## Task to complete
Can you output the records below exactly as they are written?

::: Data shown

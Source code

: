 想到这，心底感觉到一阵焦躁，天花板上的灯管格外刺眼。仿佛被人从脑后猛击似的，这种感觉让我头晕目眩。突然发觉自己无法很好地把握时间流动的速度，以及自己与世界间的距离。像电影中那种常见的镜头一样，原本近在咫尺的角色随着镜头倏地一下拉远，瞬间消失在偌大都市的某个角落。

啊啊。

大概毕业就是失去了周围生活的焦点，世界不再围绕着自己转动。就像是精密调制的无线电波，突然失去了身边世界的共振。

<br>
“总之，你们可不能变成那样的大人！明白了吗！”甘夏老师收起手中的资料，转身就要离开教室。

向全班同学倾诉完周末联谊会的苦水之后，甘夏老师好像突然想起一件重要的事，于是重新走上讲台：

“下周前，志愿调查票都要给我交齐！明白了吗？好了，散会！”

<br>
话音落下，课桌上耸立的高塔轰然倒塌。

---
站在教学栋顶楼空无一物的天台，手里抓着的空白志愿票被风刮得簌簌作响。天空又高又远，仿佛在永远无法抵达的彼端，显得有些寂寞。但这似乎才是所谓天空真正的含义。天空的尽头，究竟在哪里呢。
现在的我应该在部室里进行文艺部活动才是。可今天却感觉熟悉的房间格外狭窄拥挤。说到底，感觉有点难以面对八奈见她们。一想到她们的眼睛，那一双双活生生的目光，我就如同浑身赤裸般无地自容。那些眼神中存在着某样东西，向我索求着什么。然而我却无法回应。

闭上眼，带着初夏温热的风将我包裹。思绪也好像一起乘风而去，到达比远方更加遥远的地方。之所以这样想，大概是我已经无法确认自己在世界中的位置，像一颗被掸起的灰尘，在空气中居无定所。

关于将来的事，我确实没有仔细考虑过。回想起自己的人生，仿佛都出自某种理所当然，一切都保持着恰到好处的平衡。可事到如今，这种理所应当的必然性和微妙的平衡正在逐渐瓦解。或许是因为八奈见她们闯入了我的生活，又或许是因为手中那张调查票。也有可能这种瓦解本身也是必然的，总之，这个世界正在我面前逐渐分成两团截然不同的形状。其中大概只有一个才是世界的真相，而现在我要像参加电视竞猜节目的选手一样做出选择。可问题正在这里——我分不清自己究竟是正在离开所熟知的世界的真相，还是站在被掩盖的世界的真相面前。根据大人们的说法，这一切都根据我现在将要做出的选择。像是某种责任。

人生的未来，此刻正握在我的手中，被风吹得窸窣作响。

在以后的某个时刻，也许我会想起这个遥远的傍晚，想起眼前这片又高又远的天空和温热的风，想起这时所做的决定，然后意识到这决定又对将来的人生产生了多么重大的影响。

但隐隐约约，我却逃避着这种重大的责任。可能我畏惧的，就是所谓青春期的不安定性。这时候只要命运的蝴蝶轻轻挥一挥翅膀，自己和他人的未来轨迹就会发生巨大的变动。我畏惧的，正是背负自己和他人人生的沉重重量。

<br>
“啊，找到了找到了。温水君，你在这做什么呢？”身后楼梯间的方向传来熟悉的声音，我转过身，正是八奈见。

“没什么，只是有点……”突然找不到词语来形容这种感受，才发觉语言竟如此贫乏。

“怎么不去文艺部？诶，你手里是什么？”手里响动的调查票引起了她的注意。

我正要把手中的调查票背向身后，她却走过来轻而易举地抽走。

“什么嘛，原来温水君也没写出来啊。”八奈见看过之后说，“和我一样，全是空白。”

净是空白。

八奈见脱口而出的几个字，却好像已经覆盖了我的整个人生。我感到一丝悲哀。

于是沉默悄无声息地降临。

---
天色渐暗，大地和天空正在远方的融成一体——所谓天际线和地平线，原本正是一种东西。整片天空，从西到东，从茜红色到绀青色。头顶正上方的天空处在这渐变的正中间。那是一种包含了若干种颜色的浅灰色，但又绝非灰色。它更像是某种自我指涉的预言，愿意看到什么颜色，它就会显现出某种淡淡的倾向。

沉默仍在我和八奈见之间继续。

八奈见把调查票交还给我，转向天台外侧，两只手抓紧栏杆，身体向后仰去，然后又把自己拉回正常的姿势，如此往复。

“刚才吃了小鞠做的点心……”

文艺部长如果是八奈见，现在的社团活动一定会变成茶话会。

::::::

## Solution for this problem
Source code

: 想到这，心底感觉到一阵焦躁，天花板上的灯管格外刺眼。仿佛被人从脑后猛击似的，这种感觉让我头晕目眩。突然发觉自己无法很好地把握时间流动的速度，以及自己与世界间的距离。像电影中那种常见的镜头一样，原本近在咫尺的角色随着镜头倏地一下拉远，瞬间消失在偌大都市的某个角落。

啊啊。

大概毕业就是失去了周围生活的焦点，世界不再围绕着自己转动。就像是精密调制的无线电波，突然失去了身边世界的共振。

<br>
“总之，你们可不能变成那样的大人！明白了吗！”甘夏老师收起手中的资料，转身就要离开教室。

向全班同学倾诉完周末联谊会的苦水之后，甘夏老师好像突然想起一件重要的事，于是重新走上讲台：

“下周前，志愿调查票都要给我交齐！明白了吗？好了，散会！”

<br>
话音落下，课桌上耸立的高塔轰然倒塌。

---
站在教学栋顶楼空无一物的天台，手里抓着的空白志愿票被风刮得簌簌作响。天空又高又远，仿佛在永远无法抵达的彼端，显得有些寂寞。但这似乎才是所谓天空真正的含义。天空的尽头，究竟在哪里呢。
现在的我应该在部室里进行文艺部活动才是。可今天却感觉熟悉的房间格外狭窄拥挤。说到底，感觉有点难以面对八奈见她们。一想到她们的眼睛，那一双双活生生的目光，我就如同浑身赤裸般无地自容。那些眼神中存在着某样东西，向我索求着什么。然而我却无法回应。

闭上眼，带着初夏温热的风将我包裹。思绪也好像一起乘风而去，到达比远方更加遥远的地方。之所以这样想，大概是我已经无法确认自己在世界中的位置，像一颗被掸起的灰尘，在空气中居无定所。

关于将来的事，我确实没有仔细考虑过。回想起自己的人生，仿佛都出自某种理所当然，一切都保持着恰到好处的平衡。可事到如今，这种理所应当的必然性和微妙的平衡正在逐渐瓦解。或许是因为八奈见她们闯入了我的生活，又或许是因为手中那张调查票。也有可能这种瓦解本身也是必然的，总之，这个世界正在我面前逐渐分成两团截然不同的形状。其中大概只有一个才是世界的真相，而现在我要像参加电视竞猜节目的选手一样做出选择。可问题正在这里——我分不清自己究竟是正在离开所熟知的世界的真相，还是站在被掩盖的世界的真相面前。根据大人们的说法，这一切都根据我现在将要做出的选择。像是某种责任。

人生的未来，此刻正握在我的手中，被风吹得窸窣作响。

在以后的某个时刻，也许我会想起这个遥远的傍晚，想起眼前这片又高又远的天空和温热的风，想起这时所做的决定，然后意识到这决定又对将来的人生产生了多么重大的影响。

但隐隐约约，我却逃避着这种重大的责任。可能我畏惧的，就是所谓青春期的不安定性。这时候只要命运的蝴蝶轻轻挥一挥翅膀，自己和他人的未来轨迹就会发生巨大的变动。我畏惧的，正是背负自己和他人人生的沉重重量。

<br>
“啊，找到了找到了。温水君，你在这做什么呢？”身后楼梯间的方向传来熟悉的声音，我转过身，正是八奈见。

“没什么，只是有点……”突然找不到词语来形容这种感受，才发觉语言竟如此贫乏。

“怎么不去文艺部？诶，你手里是什么？”手里响动的调查票引起了她的注意。

我正要把手中的调查票背向身后，她却走过来轻而易举地抽走。

“什么嘛，原来温水君也没写出来啊。”八奈见看过之后说，“和我一样，全是空白。”

净是空白。

八奈见脱口而出的几个字，却好像已经覆盖了我的整个人生。我感到一丝悲哀。

于是沉默悄无声息地降临。

---
天色渐暗，大地和天空正在远方的融成一体——所谓天际线和地平线，原本正是一种东西。整片天空，从西到东，从茜红色到绀青色。头顶正上方的天空处在这渐变的正中间。那是一种包含了若干种颜色的浅灰色，但又绝非灰色。它更像是某种自我指涉的预言，愿意看到什么颜色，它就会显现出某种淡淡的倾向。

沉默仍在我和八奈见之间继续。

八奈见把调查票交还给我，转向天台外侧，两只手抓紧栏杆，身体向后仰去，然后又把自己拉回正常的姿势，如此往复。

“刚才吃了小鞠做的点心……”

文艺部长如果是八奈见，现在的社团活动一定会变成茶话会。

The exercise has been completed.